How important is water in helping me reach my leanness goals?
Water is one of the most abundant and important substances in your body, making up 55-75 percent of your total bodyweight. Even the food you eat is roughly 70 percent water.
When we don't get enough water, bad things happen: a 10-percent reduction of water in your body can make you sick and a 20-percent loss equals death. You can survive weeks without food but you can only survive a few days without water.
Clearly, water is just as important to your survival as it is to helping you reach your fitness goals.
The Watering Whole
I'm in the business of getting you ripped, so let's get down to it. If you are dieting, it is important to drink water so your liver can effectively metabolize body fat. It's also important to drink lots of water when you are carb-loading so your body can store glucose as glycogen.
It's also possible to argue that drinking water can help you lose weight because it makes you feel full and therefore less apt to eat.
However, the medical research is conflicted: some studies say drinking water helps you eat less, other studies says it doesn't. It's probably smart to couple water with a smart diet. Don't depend on water to make your food decisions.
From a fitness and bodybuilding perspective, the more water inside your muscles, the better they function. More water in your muscles increases strength and size capacity.
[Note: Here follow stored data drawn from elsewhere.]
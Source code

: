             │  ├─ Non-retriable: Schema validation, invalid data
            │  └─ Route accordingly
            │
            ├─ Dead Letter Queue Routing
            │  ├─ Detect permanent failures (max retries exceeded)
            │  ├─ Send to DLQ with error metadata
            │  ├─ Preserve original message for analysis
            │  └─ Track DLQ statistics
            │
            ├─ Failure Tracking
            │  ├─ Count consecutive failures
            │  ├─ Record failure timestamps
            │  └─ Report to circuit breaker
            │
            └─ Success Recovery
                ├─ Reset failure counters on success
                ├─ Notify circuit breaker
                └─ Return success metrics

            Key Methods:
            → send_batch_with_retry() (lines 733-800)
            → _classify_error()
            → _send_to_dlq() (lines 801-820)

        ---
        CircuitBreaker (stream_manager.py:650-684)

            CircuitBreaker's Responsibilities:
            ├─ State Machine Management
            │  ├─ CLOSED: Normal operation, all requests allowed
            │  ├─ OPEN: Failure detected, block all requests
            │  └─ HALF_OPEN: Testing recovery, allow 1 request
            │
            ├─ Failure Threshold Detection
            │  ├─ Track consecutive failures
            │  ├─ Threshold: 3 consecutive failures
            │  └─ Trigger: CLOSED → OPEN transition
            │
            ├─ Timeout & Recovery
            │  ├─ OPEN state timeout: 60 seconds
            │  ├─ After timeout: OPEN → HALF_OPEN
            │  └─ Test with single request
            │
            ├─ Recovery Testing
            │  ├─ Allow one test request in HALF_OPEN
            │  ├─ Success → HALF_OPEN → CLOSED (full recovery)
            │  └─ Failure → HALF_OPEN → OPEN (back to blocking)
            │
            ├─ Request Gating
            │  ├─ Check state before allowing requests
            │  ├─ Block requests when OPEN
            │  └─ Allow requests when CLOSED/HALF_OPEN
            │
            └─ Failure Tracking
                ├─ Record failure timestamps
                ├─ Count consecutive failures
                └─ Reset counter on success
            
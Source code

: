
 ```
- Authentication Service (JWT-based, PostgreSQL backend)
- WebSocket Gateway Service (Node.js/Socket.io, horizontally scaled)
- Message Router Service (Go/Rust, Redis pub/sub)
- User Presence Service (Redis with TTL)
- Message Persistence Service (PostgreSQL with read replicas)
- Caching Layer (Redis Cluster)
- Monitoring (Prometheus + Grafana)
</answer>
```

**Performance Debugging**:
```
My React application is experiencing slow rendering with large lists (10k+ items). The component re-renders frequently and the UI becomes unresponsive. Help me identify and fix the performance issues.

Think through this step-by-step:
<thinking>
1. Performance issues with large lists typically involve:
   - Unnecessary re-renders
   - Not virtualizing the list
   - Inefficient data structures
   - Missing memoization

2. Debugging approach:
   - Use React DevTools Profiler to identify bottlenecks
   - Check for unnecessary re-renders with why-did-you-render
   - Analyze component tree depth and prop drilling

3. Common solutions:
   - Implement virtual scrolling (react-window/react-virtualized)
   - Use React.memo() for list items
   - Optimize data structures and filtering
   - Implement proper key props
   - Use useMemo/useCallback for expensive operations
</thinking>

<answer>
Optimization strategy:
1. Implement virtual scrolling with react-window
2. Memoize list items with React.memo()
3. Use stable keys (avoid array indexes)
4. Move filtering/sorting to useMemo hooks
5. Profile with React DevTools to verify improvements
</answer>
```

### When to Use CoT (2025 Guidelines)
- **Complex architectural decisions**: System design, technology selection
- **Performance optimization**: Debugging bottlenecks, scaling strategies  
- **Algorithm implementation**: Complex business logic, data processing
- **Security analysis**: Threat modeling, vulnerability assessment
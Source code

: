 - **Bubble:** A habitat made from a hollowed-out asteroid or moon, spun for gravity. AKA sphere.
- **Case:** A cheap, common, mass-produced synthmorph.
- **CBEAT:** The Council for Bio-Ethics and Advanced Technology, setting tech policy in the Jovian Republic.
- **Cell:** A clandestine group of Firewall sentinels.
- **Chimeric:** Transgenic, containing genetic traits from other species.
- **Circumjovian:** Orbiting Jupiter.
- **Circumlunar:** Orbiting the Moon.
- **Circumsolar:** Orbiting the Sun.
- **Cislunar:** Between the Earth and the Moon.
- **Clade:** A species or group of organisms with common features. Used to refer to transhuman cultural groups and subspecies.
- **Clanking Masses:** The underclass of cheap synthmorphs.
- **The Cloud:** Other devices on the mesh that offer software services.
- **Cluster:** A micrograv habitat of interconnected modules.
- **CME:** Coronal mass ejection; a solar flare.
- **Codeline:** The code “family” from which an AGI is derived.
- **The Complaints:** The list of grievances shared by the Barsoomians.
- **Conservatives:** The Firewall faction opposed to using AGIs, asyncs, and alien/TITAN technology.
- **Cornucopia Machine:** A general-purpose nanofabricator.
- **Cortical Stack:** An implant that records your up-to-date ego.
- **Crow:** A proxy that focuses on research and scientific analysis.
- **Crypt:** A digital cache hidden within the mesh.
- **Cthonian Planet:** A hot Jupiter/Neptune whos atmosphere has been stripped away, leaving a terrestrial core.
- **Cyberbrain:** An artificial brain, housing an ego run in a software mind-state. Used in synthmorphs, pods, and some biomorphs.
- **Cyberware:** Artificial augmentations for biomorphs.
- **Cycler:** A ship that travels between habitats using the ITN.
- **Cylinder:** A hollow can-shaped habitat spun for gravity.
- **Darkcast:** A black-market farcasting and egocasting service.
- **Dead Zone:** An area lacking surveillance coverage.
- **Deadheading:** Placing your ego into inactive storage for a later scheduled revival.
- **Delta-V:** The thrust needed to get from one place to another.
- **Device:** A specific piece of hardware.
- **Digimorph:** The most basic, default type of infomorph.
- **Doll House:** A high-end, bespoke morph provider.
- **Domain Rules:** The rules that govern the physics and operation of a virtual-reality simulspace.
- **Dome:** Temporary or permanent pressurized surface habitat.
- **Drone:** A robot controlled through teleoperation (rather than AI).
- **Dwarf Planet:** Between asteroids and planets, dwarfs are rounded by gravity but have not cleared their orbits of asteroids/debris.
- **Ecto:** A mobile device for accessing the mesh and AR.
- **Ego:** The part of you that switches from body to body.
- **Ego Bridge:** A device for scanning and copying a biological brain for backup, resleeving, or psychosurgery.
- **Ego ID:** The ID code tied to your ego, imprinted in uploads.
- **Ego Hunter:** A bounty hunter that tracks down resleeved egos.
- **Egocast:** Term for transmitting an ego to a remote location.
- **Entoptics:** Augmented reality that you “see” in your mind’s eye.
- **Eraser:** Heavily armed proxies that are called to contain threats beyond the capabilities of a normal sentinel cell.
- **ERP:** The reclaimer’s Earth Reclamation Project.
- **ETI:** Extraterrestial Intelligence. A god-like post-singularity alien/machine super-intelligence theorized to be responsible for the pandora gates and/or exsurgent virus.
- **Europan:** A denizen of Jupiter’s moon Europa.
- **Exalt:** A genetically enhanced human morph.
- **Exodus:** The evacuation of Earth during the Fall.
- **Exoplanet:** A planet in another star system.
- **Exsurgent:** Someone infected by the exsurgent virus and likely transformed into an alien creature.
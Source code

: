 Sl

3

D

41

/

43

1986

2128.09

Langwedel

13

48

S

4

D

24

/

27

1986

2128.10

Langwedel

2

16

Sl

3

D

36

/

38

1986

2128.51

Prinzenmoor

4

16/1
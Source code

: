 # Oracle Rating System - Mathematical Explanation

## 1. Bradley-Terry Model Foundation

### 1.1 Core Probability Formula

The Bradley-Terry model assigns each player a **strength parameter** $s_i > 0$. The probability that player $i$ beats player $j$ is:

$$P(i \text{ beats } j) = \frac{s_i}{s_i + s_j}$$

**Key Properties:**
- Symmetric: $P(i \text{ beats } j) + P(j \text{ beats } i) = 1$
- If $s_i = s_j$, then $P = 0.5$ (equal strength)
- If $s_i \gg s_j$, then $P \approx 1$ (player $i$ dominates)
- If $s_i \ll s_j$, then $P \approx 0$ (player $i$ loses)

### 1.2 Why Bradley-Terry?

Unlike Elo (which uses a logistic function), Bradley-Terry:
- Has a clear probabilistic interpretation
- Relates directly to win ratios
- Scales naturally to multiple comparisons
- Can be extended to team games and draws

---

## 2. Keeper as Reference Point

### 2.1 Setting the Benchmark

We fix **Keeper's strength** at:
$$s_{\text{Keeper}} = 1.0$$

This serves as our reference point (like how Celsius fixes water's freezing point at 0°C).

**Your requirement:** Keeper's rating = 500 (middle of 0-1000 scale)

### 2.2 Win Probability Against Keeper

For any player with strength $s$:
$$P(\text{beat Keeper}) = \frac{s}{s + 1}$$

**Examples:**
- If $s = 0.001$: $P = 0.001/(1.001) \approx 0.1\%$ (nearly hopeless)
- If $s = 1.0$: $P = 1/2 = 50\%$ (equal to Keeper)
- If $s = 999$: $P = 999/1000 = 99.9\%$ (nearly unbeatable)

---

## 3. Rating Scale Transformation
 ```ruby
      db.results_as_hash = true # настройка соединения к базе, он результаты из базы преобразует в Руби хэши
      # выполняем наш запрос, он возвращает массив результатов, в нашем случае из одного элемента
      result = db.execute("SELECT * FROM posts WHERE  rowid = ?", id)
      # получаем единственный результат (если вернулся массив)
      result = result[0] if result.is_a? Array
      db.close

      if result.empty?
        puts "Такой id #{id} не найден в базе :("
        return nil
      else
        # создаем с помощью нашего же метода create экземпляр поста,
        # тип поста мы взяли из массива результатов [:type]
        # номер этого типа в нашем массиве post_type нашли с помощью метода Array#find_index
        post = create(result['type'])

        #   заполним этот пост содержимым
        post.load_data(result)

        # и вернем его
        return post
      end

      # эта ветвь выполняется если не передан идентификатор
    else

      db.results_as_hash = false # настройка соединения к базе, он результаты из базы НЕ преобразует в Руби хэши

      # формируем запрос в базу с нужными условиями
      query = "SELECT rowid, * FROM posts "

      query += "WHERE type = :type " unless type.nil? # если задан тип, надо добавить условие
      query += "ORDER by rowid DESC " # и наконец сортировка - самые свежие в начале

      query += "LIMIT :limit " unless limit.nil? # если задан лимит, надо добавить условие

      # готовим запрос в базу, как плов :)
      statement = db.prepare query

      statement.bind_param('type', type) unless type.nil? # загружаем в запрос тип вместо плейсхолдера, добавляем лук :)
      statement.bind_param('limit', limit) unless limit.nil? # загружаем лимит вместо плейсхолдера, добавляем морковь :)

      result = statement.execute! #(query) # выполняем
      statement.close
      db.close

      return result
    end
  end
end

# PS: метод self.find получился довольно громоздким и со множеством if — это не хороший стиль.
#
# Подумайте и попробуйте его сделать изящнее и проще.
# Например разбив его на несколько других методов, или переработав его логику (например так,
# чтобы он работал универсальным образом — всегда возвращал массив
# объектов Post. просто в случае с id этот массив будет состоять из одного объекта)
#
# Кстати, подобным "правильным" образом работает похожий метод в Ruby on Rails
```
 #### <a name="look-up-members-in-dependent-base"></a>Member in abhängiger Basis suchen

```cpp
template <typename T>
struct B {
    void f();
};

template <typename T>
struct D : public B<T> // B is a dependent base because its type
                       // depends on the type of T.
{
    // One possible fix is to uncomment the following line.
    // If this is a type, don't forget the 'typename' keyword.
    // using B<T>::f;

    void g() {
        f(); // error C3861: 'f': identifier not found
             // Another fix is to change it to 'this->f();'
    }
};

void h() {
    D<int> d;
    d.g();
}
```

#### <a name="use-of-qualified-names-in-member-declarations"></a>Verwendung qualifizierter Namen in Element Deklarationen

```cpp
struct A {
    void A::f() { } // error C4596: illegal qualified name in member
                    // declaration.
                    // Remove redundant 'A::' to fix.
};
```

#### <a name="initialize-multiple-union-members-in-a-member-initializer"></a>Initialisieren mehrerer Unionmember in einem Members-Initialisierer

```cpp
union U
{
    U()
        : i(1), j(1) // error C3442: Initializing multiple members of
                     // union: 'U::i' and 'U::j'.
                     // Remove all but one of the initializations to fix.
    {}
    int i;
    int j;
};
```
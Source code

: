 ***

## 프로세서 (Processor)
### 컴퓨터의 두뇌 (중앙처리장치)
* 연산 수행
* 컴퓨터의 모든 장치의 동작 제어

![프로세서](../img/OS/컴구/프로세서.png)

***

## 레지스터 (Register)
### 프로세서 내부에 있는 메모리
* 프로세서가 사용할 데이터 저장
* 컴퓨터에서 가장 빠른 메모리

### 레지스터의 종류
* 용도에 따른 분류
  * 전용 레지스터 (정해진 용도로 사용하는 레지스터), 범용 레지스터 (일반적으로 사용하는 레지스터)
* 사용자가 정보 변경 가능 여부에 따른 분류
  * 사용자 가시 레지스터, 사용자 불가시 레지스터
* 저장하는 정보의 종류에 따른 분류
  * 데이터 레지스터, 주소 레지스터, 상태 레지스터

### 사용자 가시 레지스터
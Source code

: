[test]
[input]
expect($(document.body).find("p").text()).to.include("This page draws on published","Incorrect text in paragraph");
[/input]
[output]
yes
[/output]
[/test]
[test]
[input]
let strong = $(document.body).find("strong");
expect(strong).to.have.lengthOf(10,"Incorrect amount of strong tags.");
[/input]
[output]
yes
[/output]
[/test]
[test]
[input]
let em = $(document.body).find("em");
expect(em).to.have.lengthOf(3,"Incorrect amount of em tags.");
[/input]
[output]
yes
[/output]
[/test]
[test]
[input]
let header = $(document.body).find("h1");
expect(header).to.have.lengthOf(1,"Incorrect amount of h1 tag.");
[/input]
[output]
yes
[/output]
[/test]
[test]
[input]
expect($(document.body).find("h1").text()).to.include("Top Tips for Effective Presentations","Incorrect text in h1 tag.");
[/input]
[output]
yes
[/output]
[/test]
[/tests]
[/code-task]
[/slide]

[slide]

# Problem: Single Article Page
Nutrition consultant and author Chris Aceto explains: "The consensus in the bodybuilding community is that high water storage within muscles acts as an anabolic factor. This allows the muscles to maintain a positive nitrogen balance, which directly impacts muscle growth." Just like plants, our muscles need water to grow.
You Can Lead a Horse To Water
Not sure how many glasses you should down? The International Sports Sciences Association (ISSA) recommends drinking 8-12 glasses of water per day.
The ISSA also recommends that you drink 16 ounces of water for every pound of weight lost during exercise. It typically takes your body 15-to-20 minutes to absorb 16 ounces of water.
The International Sports Medicine Institute has a different formula: 1/2 ounce per pound of body weight if you're not active (that's ten 8-ounce glasses of water for the 160-pounder), and 2/3 ounce per pound if you're athletic (13-to-14 glasses per day at the same weight.
Make sure you drink water before and after you exercise.
It's A Water-full Life
Water is great for other reasons. In April of 2002, researchers at Loma Linda University found that people who drank five 8-ounce glasses of water daily were about half as likely to die of coronary heart disease as those who drank two glasses of water or less.
A few correlational studies have shown that individuals who consume 8 cups of water per day are less likely to suffer from:
- Colon Cancer
- Urinary tract cancer
- Urinary stone disease
- Salivary gland disorders
- Childhood and adolescent obesity
Water carries many other benefits:
- Drinking plenty of water may help relieve headaches. Some of the most common headaches are due to dehydration.
- Proper hydration will help keep your joints and muscle lubricated so you're less likely to cramp or sprain.
- Drinking water improves the vitality of your skin. You will look younger if your skin is healthier.
- Drinking water regulates your body temperature and helps fuel your muscles.
- Water also helps flush out the toxins and waste products from your body.
- Without water, your heart will have to work harder to pump oxygenated blood to all cells, and so will the rest of your vital organs, which can cause fatigue. Drinking water will relieve fatigue of this kind.
Whoa There, Water!
Although drinking water is important, don't get carried away and drink too much. Having too much water in the body can lead to hyponatremia - when the plasma sodium content reaches a level below 135 milliequivalents/liter.
The normal blood sodium concentrations are typically between 136-to-145 milliequivalents/liter. Over the last couple of years, several people died from hyponatremia.
Good rule of thumb: If you find yourself feeling more fish-like than human, there's a good chance you're drowning in too much water.